LISTED ENTRIES
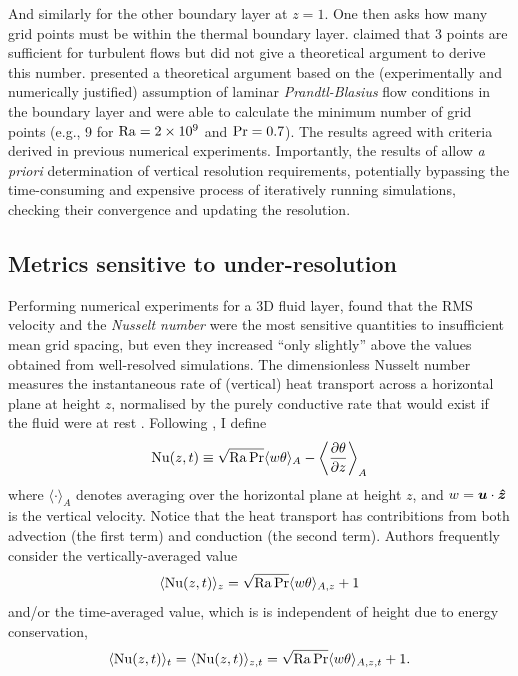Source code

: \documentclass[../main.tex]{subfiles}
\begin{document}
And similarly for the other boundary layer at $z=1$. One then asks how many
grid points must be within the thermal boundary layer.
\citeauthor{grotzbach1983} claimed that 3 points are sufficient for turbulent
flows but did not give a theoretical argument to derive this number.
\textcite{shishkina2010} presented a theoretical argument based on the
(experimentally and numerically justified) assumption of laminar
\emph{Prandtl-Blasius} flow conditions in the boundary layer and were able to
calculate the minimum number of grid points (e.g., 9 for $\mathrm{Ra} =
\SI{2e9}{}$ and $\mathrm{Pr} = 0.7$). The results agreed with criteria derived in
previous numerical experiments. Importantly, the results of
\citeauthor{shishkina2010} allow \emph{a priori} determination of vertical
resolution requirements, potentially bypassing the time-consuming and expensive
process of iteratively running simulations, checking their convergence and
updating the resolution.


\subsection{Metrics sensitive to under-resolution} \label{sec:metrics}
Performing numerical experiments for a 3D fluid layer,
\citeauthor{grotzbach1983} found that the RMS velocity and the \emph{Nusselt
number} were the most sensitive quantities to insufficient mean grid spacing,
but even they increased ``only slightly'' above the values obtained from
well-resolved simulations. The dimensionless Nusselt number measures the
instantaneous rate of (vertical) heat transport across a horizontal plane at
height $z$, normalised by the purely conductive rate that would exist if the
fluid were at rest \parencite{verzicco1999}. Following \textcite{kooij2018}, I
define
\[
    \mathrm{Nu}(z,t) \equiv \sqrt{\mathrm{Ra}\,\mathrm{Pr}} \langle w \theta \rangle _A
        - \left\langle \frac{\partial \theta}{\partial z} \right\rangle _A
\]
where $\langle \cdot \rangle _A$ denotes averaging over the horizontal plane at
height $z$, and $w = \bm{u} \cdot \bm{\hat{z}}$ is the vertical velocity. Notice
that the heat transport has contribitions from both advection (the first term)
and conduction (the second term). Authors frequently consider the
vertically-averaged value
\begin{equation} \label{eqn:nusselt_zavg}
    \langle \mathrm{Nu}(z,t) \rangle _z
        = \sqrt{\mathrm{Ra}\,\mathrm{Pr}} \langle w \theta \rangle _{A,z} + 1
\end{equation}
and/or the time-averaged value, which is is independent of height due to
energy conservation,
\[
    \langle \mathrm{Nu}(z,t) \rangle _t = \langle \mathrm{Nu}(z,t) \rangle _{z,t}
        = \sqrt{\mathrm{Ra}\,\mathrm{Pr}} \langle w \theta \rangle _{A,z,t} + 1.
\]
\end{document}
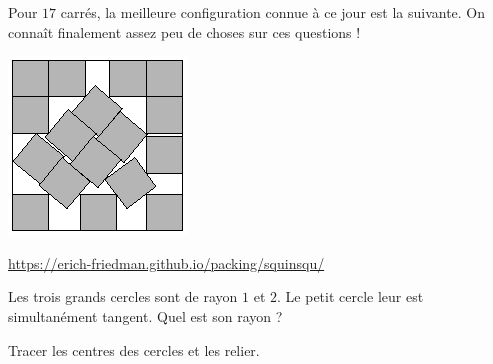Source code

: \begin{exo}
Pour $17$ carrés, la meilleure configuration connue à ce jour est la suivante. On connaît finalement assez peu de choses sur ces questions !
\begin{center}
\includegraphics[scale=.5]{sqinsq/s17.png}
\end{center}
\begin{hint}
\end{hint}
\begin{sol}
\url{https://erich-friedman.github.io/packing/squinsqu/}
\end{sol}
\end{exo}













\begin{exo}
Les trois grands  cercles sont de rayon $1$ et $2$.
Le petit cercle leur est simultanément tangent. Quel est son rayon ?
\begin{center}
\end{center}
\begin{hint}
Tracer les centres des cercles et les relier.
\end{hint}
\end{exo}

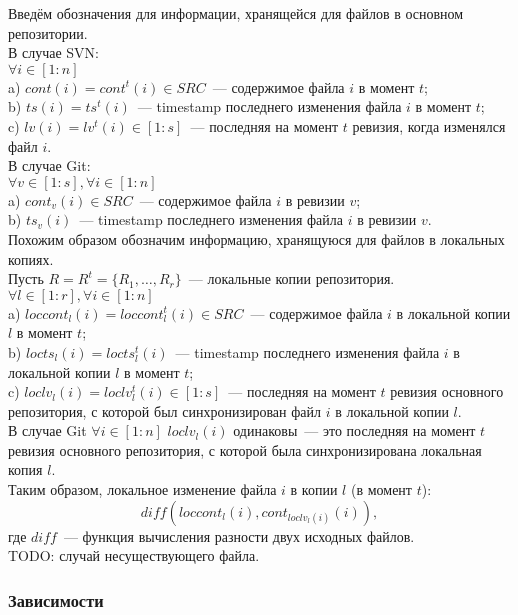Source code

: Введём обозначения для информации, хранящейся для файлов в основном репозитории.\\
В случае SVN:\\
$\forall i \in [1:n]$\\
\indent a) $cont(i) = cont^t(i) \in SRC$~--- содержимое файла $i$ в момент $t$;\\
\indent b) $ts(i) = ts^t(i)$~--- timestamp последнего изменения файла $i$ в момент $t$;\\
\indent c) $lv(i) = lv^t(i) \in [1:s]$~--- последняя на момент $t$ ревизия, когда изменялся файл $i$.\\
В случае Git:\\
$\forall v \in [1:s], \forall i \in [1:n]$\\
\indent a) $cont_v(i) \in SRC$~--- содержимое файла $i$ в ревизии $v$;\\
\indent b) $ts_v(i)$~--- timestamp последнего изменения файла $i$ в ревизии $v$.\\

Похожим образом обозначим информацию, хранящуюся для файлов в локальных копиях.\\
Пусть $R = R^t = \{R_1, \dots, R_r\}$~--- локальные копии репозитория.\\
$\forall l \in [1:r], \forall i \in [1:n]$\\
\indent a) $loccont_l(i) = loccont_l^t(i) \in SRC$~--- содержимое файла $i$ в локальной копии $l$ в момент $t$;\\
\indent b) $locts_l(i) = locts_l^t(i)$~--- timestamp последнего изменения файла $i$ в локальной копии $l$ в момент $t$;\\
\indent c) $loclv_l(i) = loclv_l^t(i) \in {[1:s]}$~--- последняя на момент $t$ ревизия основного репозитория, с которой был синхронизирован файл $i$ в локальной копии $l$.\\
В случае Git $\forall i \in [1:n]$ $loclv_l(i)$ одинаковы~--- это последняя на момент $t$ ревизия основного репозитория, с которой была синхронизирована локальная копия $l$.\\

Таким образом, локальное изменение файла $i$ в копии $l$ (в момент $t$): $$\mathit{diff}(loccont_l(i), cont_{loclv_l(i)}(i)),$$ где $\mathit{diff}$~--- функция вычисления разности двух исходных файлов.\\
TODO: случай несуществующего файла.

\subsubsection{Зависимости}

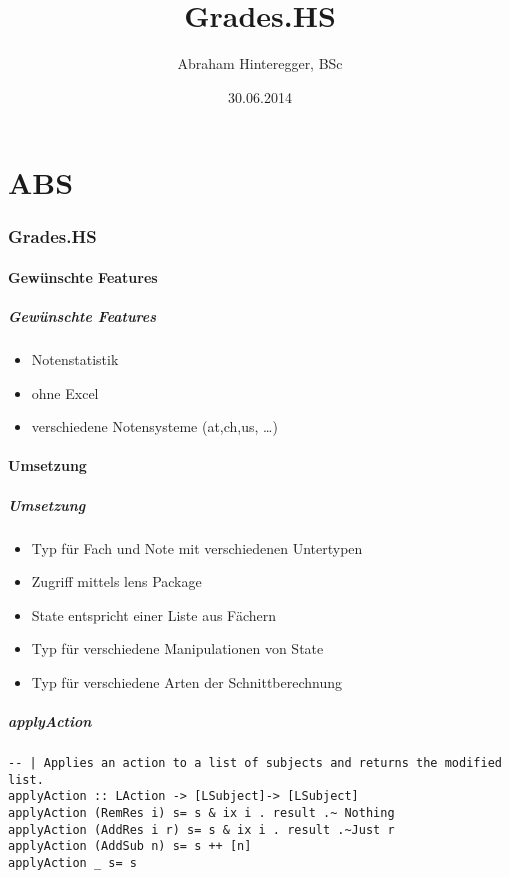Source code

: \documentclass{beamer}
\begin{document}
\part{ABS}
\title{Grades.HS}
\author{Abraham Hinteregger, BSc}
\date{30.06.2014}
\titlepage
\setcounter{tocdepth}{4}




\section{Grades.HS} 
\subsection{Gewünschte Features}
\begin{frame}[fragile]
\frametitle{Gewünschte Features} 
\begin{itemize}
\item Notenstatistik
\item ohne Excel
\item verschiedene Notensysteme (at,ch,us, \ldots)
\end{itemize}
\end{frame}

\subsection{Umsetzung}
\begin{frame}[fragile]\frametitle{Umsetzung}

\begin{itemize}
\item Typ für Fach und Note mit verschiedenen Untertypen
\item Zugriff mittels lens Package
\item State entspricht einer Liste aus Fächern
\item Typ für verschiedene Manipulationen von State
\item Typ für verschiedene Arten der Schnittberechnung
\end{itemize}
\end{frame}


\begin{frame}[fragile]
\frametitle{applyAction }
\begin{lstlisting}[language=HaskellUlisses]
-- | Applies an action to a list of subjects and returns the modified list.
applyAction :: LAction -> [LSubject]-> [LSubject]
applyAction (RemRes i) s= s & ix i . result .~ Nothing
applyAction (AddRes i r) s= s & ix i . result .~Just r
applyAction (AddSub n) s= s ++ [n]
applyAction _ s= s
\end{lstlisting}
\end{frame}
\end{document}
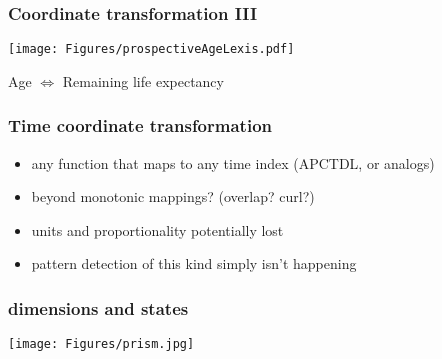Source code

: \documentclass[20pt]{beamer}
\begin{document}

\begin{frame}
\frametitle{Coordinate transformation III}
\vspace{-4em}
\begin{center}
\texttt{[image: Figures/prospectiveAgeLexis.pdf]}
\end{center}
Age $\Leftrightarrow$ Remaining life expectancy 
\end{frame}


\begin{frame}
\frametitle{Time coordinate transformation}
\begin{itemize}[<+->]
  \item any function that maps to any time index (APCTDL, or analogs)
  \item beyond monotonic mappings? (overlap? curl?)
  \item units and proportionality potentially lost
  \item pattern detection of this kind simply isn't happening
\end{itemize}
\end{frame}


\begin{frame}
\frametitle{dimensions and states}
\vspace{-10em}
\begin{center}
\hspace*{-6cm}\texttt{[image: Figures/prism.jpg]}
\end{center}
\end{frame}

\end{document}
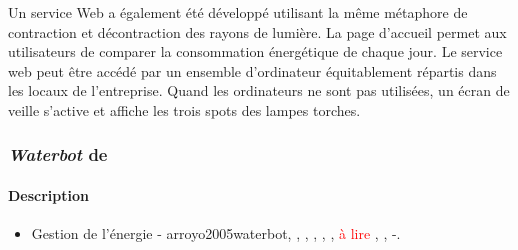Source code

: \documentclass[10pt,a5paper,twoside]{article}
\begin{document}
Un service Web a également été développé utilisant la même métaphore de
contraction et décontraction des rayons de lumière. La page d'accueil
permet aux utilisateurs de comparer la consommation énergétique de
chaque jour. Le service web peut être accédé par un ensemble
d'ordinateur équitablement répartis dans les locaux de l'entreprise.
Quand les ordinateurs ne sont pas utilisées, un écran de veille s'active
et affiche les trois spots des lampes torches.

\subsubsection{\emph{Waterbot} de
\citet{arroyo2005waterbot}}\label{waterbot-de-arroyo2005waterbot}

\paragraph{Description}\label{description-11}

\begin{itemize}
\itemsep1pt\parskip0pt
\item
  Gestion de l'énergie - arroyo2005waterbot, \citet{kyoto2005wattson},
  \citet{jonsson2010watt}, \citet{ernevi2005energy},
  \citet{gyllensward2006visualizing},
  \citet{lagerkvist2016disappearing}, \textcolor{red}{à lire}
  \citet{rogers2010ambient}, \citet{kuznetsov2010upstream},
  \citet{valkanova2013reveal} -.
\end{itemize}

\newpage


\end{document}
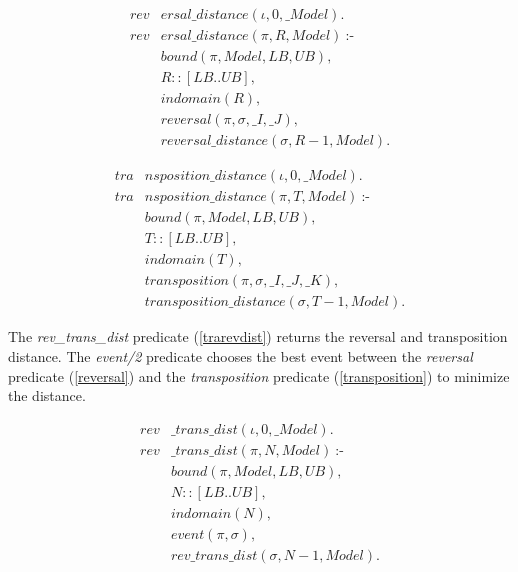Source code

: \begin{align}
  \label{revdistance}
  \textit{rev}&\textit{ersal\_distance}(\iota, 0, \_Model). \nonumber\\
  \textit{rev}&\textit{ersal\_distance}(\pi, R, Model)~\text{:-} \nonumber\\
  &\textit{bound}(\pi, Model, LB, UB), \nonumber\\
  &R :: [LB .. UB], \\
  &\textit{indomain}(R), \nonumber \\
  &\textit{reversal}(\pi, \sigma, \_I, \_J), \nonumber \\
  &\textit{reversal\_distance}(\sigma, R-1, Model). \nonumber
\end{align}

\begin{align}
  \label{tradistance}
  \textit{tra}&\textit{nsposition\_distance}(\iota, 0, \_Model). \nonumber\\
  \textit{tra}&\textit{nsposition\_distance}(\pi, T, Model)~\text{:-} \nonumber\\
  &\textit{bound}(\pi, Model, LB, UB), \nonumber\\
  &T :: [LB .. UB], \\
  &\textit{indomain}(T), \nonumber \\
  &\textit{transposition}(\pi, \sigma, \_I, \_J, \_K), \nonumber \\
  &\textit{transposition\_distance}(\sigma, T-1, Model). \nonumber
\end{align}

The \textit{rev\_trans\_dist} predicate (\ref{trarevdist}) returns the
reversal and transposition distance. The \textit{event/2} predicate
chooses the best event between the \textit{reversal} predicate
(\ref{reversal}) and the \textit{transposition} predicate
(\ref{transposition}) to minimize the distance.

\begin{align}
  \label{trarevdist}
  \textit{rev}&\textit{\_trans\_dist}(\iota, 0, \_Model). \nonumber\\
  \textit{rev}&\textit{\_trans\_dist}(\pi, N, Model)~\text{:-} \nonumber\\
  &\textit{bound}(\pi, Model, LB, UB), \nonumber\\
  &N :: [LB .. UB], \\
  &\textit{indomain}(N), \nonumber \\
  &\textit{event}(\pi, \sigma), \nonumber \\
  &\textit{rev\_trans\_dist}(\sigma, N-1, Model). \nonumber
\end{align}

TASK GOAL
Output exactly the span of lines from the top of the listing through the line holding "were the most", and leave every picture out.

RESPONSE FOR THIS EXERCISE
Source code

: \documentclass[../main.tex]{subfiles}
\begin{document}
And similarly for the other boundary layer at $z=1$. One then asks how many
grid points must be within the thermal boundary layer.
\citeauthor{grotzbach1983} claimed that 3 points are sufficient for turbulent
flows but did not give a theoretical argument to derive this number.
\textcite{shishkina2010} presented a theoretical argument based on the
(experimentally and numerically justified) assumption of laminar
\emph{Prandtl-Blasius} flow conditions in the boundary layer and were able to
calculate the minimum number of grid points (e.g., 9 for $\mathrm{Ra} =
\SI{2e9}{}$ and $\mathrm{Pr} = 0.7$). The results agreed with criteria derived in
previous numerical experiments. Importantly, the results of
\citeauthor{shishkina2010} allow \emph{a priori} determination of vertical
resolution requirements, potentially bypassing the time-consuming and expensive
process of iteratively running simulations, checking their convergence and
updating the resolution.


\subsection{Metrics sensitive to under-resolution} \label{sec:metrics}
Performing numerical experiments for a 3D fluid layer,
\citeauthor{grotzbach1983} found that the RMS velocity and the \emph{Nusselt
number} were the most sensitive quantities to insufficient mean grid spacing,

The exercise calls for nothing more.